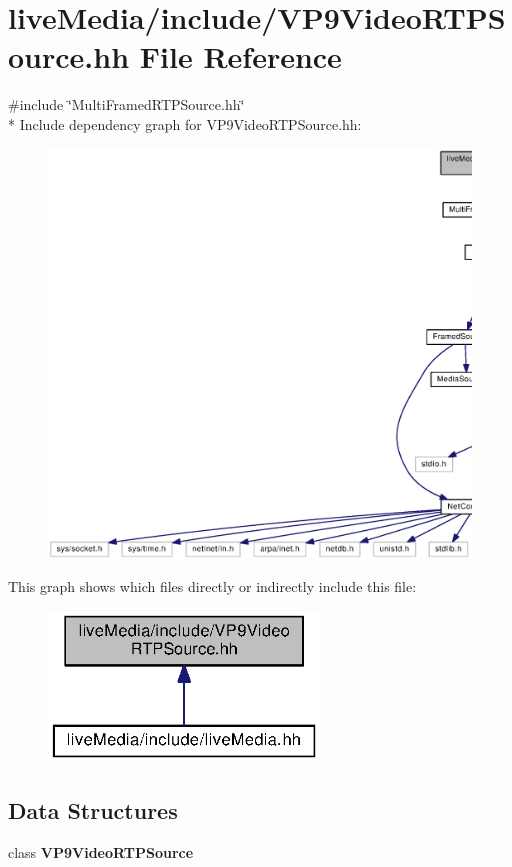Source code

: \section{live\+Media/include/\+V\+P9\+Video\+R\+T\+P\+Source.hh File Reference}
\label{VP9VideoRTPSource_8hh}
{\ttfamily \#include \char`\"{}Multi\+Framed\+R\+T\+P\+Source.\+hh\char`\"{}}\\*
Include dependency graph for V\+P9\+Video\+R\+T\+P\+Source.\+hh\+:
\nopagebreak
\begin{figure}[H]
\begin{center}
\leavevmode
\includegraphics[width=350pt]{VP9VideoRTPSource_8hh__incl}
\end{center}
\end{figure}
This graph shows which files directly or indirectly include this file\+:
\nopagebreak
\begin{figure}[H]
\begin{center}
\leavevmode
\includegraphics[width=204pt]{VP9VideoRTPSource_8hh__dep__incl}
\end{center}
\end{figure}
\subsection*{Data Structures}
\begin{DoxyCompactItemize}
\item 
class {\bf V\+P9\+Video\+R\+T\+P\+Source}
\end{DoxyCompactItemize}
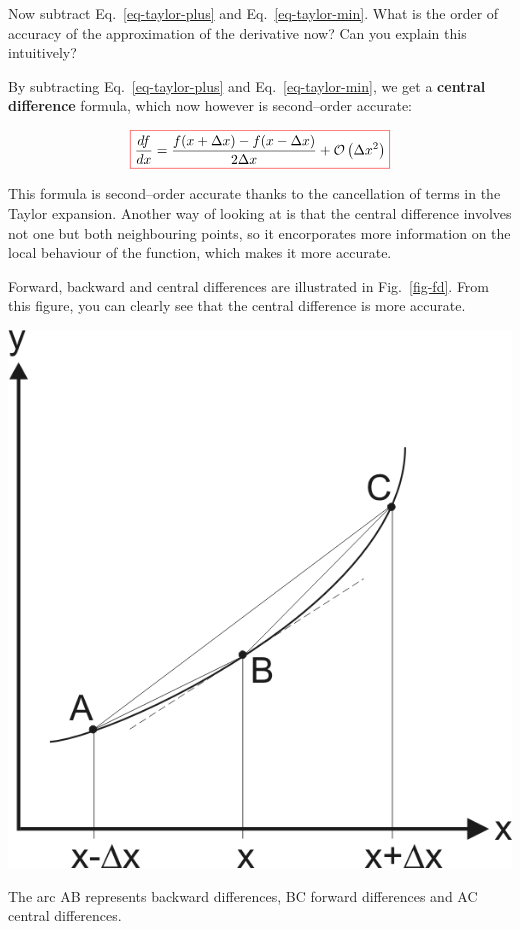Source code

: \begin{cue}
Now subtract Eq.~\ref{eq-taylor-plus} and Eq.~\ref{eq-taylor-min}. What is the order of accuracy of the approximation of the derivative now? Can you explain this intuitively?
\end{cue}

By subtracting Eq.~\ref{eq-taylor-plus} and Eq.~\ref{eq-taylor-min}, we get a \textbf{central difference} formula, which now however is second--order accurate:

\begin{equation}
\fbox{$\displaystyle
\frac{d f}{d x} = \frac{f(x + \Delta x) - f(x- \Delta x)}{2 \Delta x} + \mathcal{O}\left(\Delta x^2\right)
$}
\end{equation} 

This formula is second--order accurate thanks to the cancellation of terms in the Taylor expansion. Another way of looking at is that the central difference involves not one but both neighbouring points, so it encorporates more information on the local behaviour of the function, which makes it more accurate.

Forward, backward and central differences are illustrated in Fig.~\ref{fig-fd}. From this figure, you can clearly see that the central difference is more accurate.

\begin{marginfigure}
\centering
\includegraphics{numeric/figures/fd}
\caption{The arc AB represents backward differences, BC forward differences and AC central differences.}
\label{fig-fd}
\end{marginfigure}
# # #
Print the material above exactly, skipping its images.

§ TASK OUTPUT:
Source code

: \section{live\+Media/include/\+V\+P9\+Video\+R\+T\+P\+Source.hh File Reference}
\label{VP9VideoRTPSource_8hh}
{\ttfamily \#include \char`\"{}Multi\+Framed\+R\+T\+P\+Source.\+hh\char`\"{}}\\*
Include dependency graph for V\+P9\+Video\+R\+T\+P\+Source.\+hh\+:
\nopagebreak
\begin{figure}[H]
\begin{center}
\leavevmode
\includegraphics[width=350pt]{VP9VideoRTPSource_8hh__incl}
\end{center}
\end{figure}
This graph shows which files directly or indirectly include this file\+:
\nopagebreak
\begin{figure}[H]
\begin{center}
\leavevmode
\includegraphics[width=204pt]{VP9VideoRTPSource_8hh__dep__incl}
\end{center}
\end{figure}
\subsection*{Data Structures}
\begin{DoxyCompactItemize}
\item 
class {\bf V\+P9\+Video\+R\+T\+P\+Source}
\end{DoxyCompactItemize}
Source code

: \begin{cue}
Now subtract Eq.~\ref{eq-taylor-plus} and Eq.~\ref{eq-taylor-min}. What is the order of accuracy of the approximation of the derivative now? Can you explain this intuitively?
\end{cue}

By subtracting Eq.~\ref{eq-taylor-plus} and Eq.~\ref{eq-taylor-min}, we get a \textbf{central difference} formula, which now however is second--order accurate:

\begin{equation}
\fbox{$\displaystyle
\frac{d f}{d x} = \frac{f(x + \Delta x) - f(x- \Delta x)}{2 \Delta x} + \mathcal{O}\left(\Delta x^2\right)
$}
\end{equation} 

This formula is second--order accurate thanks to the cancellation of terms in the Taylor expansion. Another way of looking at is that the central difference involves not one but both neighbouring points, so it encorporates more information on the local behaviour of the function, which makes it more accurate.

Forward, backward and central differences are illustrated in Fig.~\ref{fig-fd}. From this figure, you can clearly see that the central difference is more accurate.

\begin{marginfigure}
\centering
\includegraphics{numeric/figures/fd}
\caption{The arc AB represents backward differences, BC forward differences and AC central differences.}
\label{fig-fd}
\end{marginfigure}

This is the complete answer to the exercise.